Character-aware audio-visual subtitling is an audiovisual diarisation pipeline for scripted TV content. It combines WhisperX for transcription, a custom audiovisual attention model, RetinaFace-based face clustering, and SpeechBrain speaker embeddings to produce per-character subtitles aligned with the original video.

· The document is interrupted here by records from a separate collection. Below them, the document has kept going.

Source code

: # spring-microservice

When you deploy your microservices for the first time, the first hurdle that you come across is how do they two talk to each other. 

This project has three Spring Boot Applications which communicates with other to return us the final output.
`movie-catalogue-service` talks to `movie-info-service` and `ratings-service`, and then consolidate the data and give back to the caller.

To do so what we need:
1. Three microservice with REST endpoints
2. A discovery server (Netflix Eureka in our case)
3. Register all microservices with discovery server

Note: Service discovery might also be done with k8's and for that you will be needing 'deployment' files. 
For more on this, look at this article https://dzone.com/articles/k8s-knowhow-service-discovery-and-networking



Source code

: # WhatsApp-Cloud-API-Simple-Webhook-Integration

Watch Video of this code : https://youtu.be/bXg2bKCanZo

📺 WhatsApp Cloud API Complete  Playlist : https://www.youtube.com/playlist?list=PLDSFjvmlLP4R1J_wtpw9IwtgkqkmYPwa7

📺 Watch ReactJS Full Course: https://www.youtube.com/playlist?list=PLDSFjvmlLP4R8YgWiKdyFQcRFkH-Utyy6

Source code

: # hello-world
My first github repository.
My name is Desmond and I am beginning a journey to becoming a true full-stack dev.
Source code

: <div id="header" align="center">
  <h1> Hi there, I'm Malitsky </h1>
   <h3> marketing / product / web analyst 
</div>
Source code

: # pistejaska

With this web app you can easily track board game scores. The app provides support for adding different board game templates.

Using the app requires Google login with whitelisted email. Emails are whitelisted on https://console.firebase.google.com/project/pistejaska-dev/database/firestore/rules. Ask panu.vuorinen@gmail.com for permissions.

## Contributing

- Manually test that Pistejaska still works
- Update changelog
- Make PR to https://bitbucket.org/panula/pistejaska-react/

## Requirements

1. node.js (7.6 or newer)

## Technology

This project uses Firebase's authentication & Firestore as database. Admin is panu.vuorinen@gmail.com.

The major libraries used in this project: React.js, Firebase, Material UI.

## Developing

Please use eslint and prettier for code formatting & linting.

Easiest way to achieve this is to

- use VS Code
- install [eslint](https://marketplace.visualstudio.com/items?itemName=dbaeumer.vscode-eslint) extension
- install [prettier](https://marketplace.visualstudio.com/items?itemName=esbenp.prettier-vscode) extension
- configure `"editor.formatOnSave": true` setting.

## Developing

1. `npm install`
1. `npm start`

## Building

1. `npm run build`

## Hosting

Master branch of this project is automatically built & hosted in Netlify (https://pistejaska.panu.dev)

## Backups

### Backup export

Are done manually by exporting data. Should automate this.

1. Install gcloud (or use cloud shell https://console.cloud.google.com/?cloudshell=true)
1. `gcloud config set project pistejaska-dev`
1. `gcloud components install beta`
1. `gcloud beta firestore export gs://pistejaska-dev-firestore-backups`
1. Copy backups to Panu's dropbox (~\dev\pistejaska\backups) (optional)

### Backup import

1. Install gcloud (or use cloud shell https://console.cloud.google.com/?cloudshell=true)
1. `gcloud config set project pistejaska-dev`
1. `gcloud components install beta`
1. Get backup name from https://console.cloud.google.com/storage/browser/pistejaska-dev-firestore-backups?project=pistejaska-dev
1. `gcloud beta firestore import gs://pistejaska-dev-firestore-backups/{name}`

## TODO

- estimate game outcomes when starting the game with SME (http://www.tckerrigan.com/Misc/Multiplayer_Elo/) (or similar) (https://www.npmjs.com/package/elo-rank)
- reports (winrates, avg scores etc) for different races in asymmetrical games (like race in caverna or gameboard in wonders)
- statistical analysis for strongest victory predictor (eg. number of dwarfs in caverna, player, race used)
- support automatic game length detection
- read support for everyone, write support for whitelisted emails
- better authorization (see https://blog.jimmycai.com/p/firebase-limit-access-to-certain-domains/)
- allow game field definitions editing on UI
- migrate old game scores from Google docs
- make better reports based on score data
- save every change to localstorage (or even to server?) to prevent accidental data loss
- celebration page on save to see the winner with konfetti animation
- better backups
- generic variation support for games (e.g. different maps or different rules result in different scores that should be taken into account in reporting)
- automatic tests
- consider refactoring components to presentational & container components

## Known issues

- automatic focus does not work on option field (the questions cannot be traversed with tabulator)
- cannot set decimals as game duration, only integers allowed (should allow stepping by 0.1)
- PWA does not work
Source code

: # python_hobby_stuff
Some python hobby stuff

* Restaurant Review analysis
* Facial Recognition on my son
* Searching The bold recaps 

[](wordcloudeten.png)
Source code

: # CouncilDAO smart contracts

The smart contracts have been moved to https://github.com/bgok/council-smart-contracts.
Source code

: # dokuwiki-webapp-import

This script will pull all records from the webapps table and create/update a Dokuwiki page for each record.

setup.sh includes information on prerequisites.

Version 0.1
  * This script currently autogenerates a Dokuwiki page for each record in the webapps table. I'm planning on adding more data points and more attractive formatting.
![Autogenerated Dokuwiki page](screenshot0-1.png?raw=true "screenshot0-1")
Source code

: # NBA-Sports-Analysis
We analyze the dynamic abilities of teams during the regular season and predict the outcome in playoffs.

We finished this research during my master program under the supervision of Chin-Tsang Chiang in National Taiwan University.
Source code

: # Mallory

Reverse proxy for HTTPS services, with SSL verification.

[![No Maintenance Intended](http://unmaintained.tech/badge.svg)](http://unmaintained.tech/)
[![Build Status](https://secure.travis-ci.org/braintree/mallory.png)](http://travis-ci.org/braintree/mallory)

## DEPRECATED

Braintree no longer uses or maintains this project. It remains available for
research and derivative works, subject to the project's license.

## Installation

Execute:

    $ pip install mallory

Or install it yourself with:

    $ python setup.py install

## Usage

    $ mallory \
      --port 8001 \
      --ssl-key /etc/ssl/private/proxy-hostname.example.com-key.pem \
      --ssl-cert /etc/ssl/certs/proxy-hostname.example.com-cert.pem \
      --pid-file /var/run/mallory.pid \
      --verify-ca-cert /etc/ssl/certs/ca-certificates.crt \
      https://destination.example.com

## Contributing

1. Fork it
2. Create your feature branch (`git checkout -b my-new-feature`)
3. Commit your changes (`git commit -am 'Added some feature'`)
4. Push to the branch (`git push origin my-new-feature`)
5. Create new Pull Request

Character-Aware Subtitle Pipeline

Output Example

Environment Setup

  • Use python = 3.10
git clone https://github.com/JaesungHuh/ca-subtitle.git
cd ca-subtitle
pip install -r requirements.txt
  • If you use uv
uv sync
source .venv/bin/activate

Download models and sample data

  • Download checkpoints and sample data to run this pipeline.
bash download_data.sh

Configuration

All runtime options live in YAML under config/. Two templates are provided:

  • config/pipeline_sample.yaml – minimal example pointing at sample_data/.
  • config/pipeline_config.yaml – richer template for full-season batch processing.

Important sections:

  • paths: input/output roots, weight locations, temp directories.
  • processing: per-stage parameters (Whisper model size, AV batch size, face thresholds, speaker clustering).
  • runtime: GPU assignment, number of parallel episodes, and caching/cleanup flags.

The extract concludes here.